─── RECORDS SHOWN

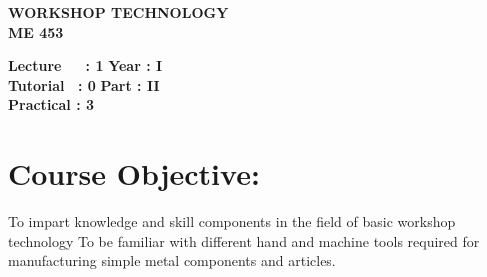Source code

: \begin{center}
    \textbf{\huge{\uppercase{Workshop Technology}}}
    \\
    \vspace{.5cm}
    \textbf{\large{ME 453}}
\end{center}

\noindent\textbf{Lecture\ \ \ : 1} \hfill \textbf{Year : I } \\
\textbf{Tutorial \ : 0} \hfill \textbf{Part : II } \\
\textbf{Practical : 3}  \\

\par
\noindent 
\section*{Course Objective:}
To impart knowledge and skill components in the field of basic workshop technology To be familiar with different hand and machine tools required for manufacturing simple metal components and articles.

──────
─── RECORDS SHOWN

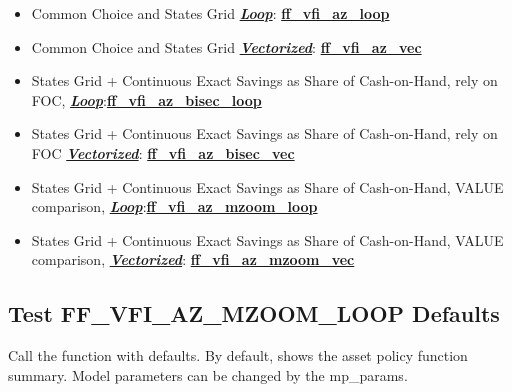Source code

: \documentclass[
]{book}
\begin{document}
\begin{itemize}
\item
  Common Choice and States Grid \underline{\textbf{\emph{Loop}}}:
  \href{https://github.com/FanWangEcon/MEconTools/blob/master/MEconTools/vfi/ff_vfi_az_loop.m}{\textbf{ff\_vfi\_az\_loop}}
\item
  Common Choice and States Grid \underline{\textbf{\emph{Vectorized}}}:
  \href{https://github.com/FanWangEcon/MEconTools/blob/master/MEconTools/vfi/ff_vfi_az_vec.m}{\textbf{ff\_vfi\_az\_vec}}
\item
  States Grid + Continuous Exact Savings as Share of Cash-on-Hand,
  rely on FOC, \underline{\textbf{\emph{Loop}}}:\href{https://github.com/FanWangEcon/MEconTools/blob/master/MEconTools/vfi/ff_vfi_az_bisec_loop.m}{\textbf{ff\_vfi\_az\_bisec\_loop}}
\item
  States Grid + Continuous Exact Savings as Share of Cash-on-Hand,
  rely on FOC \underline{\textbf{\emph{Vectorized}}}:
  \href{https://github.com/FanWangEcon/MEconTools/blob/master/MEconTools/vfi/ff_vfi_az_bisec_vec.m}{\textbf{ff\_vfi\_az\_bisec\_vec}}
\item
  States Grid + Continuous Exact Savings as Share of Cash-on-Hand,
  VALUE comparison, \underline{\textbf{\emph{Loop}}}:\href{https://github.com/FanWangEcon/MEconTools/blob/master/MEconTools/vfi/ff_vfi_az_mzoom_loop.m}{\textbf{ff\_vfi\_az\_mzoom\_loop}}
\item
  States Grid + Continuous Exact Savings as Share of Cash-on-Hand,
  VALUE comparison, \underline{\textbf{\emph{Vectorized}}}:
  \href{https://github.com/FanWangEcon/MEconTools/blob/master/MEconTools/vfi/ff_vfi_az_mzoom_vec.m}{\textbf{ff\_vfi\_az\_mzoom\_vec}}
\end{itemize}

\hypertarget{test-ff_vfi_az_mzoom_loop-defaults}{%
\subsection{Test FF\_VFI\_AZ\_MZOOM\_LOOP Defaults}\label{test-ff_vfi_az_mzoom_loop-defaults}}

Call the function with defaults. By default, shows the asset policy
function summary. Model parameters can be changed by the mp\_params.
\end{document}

──────

WHAT YOU NEED TO DO ▸
Identify each line in the records above that contains the word "FanWangEcon", and copy it out in full.

EXPECTED OUTPUT ▸
  \href{https://github.com/FanWangEcon/MEconTools/blob/master/MEconTools/vfi/ff_vfi_az_loop.m}{\textbf{ff\_vfi\_az\_loop}}
  \href{https://github.com/FanWangEcon/MEconTools/blob/master/MEconTools/vfi/ff_vfi_az_vec.m}{\textbf{ff\_vfi\_az\_vec}}
  rely on FOC, \underline{\textbf{\emph{Loop}}}:\href{https://github.com/FanWangEcon/MEconTools/blob/master/MEconTools/vfi/ff_vfi_az_bisec_loop.m}{\textbf{ff\_vfi\_az\_bisec\_loop}}
  \href{https://github.com/FanWangEcon/MEconTools/blob/master/MEconTools/vfi/ff_vfi_az_bisec_vec.m}{\textbf{ff\_vfi\_az\_bisec\_vec}}
  VALUE comparison, \underline{\textbf{\emph{Loop}}}:\href{https://github.com/FanWangEcon/MEconTools/blob/master/MEconTools/vfi/ff_vfi_az_mzoom_loop.m}{\textbf{ff\_vfi\_az\_mzoom\_loop}}
  \href{https://github.com/FanWangEcon/MEconTools/blob/master/MEconTools/vfi/ff_vfi_az_mzoom_vec.m}{\textbf{ff\_vfi\_az\_mzoom\_vec}}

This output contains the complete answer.